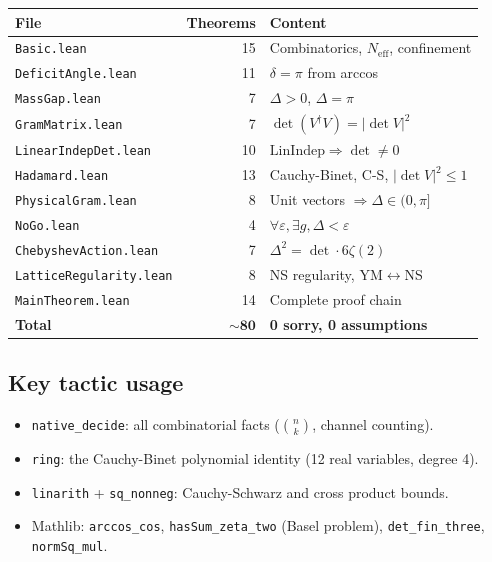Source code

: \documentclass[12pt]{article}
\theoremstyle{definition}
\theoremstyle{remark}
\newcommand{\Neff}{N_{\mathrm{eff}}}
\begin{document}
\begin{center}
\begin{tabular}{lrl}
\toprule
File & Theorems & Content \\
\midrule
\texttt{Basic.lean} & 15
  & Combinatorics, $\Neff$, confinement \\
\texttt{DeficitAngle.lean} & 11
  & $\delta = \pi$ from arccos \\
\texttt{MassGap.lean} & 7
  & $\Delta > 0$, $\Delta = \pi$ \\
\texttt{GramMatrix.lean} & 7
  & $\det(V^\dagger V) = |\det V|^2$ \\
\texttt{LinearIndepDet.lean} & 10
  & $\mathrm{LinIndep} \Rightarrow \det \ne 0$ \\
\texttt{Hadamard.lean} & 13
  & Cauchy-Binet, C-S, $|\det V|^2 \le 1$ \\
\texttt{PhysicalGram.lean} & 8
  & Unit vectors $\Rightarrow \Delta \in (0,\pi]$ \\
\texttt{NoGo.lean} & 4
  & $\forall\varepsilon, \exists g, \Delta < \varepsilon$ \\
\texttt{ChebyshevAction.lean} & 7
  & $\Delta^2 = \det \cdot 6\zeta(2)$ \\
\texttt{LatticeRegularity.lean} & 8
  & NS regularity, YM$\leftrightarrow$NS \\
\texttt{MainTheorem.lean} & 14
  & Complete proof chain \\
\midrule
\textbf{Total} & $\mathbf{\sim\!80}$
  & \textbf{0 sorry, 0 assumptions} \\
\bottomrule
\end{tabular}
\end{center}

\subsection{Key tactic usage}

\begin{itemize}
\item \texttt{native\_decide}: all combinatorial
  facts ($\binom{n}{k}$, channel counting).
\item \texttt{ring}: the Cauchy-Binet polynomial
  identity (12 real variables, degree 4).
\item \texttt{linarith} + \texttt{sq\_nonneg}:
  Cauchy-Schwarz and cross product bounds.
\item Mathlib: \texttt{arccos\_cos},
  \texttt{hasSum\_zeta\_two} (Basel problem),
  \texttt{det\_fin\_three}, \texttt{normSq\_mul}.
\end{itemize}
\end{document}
* * *
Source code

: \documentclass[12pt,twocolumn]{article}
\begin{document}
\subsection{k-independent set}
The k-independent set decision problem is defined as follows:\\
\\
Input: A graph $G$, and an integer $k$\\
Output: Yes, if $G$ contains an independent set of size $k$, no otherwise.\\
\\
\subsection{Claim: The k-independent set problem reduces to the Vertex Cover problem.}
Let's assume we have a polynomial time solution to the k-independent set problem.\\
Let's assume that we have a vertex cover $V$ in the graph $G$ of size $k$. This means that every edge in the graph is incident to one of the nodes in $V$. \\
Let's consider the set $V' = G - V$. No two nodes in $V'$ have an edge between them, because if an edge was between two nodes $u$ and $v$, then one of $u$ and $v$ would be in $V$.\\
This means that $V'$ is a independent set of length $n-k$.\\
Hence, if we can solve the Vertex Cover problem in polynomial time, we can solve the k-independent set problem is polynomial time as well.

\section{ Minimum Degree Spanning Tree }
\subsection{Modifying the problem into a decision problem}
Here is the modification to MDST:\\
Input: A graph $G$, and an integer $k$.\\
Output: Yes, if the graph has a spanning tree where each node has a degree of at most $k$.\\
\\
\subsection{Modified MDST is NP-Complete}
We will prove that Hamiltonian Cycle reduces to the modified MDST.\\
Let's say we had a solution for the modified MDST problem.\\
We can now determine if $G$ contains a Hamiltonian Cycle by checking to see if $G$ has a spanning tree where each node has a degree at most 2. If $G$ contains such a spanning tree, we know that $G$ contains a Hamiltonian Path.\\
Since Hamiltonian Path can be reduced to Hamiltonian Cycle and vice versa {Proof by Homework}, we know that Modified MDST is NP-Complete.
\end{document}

(What the task requires) Search the entries for the word "polynomial". Copy each line where it appears.

(Exercise result)
\item \texttt{ring}: the Cauchy-Binet polynomial
Let's assume we have a polynomial time solution to the k-independent set problem.\\
Hence, if we can solve the Vertex Cover problem in polynomial time, we can solve the k-independent set problem is polynomial time as well.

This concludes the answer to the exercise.